SCE's argument is based on the following language within Article 3 of the Subcontract, entitled "Schedule of Subcontractor's Work":
1. [SCE] knows that [MBC] must complete the work of the Prime Contract on or before September 15, 2018, and it is therefore understood and agreed that that the Subcontract Work shall be entirely completed on or before September 15, 2018 (Subcontract Completion Date) and to that end [SCE] will perform the amount of Work that is necessary to permit [MBC] and other subcontractors to complete their work in the time allowed under the Prime Contract.
2. [SCE] agrees to perform its Work in the sequence and within the time specified in the construction schedule for this Project as prepared and as revised from time to time by [MBC]. [MBC] shall have the right to determine the time, order and priority in which the various parts of the Subcontract Work shall be performed.
According to SCE, the term "Project" is defined in the Subcontract as pertaining to the entire renovation Project (see Subcontract at 1),[FN6] and OGS failed to supply a Baseline Schedule reflecting the work of all three prime contractors until December 2018, more than 16 months following SCE's termination. SCE argues that the absence of a Baseline Schedule hampered its ability to create a recovery schedule and left MBC unable "to establish that SCE was delaying the Project" (NYSCEF Doc No. 431 at 13).
In interpreting the Subcontract, the Court must be "guided by basic principles of contract interpretation which instruct that a contract should be construed to give effect to the parties' intent as gleaned from the four corners of the document itself, provided that its terms are clear and unambiguous" (Elmira Teachers' Assn. v Elmira City School Dist., 53 AD3d 757, 759 [3d Dept 2008], lv denied 11 NY3d 709 [2008]).
"[A] contract should be interpreted according to its plain and ordinary meaning and in such a manner as to give effect to all of its provisions" (id. [citations omitted]). "[E]xcessive emphasis is not placed upon particular words or phrases" (South Rd. Assoc., LLC v International Bus. Machs. Corp., 4 NY3d 272, 277 [2005]), and "[p]articular words should be considered, not as if isolated from the context, but in the light of the obligation as a whole and the intention of the parties as manifested thereby" (Atwater & Co. v Panama R.R. Co., 246 NY 519, 524 [1927]).
As MBC correctly observes, the Subcontract does not even refer to a Baseline Schedule, much less make OGS's preparation and delivery of a Baseline Schedule a condition precedent to MBC's right to insist that SCE timely perform its work (see NYSCEF Doc No. 494 at 8-9). Rather, the plain language of Article 3 obliged SCE to perform its work in accordance with a schedule "as prepared and as revised from time to time by [MBC]" (Subcontract, art 3, § 2).

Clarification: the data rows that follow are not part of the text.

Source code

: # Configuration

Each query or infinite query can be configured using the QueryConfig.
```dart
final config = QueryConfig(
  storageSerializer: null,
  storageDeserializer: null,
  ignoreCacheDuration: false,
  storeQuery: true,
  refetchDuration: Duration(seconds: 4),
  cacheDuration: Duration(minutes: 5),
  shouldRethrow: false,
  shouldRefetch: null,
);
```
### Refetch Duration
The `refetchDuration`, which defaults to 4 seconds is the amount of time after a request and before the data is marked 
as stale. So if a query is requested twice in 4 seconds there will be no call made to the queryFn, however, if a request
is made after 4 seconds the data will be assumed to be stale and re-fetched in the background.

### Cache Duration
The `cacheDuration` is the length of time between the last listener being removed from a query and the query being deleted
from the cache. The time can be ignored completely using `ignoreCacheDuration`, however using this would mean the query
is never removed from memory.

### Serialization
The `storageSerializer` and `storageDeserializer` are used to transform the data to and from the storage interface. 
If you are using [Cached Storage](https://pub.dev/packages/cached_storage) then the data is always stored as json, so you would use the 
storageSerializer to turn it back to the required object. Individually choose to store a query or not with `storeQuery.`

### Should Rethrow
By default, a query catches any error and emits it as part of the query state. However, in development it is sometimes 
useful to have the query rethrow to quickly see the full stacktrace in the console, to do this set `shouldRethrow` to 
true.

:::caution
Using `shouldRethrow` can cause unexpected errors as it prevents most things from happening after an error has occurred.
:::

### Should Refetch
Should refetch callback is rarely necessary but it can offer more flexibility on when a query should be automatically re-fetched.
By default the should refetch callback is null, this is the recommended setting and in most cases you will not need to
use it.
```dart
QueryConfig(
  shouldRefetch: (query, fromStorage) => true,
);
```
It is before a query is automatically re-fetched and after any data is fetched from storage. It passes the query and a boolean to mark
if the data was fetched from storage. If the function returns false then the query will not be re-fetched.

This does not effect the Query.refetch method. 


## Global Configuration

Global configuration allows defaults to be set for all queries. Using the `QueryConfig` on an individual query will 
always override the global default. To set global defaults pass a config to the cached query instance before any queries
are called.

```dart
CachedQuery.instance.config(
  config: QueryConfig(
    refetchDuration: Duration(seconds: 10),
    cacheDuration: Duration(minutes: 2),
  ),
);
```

The Subcontract gave MBC "the right to determine the time, order and priority" in which SCE's work was to be performed (id.), and SCE was obliged to perform its work at a rate [*4]sufficient to allow MBC to complete the entire Prime Contract within the time allotted by OGS (see id., § 1).[FN7] And if SCE failed "to supply materials or workers so as to progress its Work in accordance with [MBC's] schedule," MBC could take over SCE's work (id., art 7, § 9).
Moreover, contrary to the arguments now being advanced by its counsel, SCE's corporate representative, Nate Butler, fully acknowledged in his deposition that "the schedule that [MBC] was to be completing as per their [Prime C]ontract with OGS and the schedule [SCE] had [with MBC], were two different schedules" (NYSCEF Doc No. 497 at 58-59, 141; cf. Bast Hatfield, Inc. v Joseph R. Wunderlich, Inc., 78 AD3d 1270, 1274 [3d Dept 2010]).
The Court therefore rejects SCE's contention that the "only schedule [it] was contractually bound to follow was the [Baseline Schedule]" (NYSCEF Doc No. 565 at 4). The Subcontract obliged SCE to perform under a schedule established by MBC, and the Notice of Default was issued based on SCE's failure to adhere to that contractual obligation.[FN8]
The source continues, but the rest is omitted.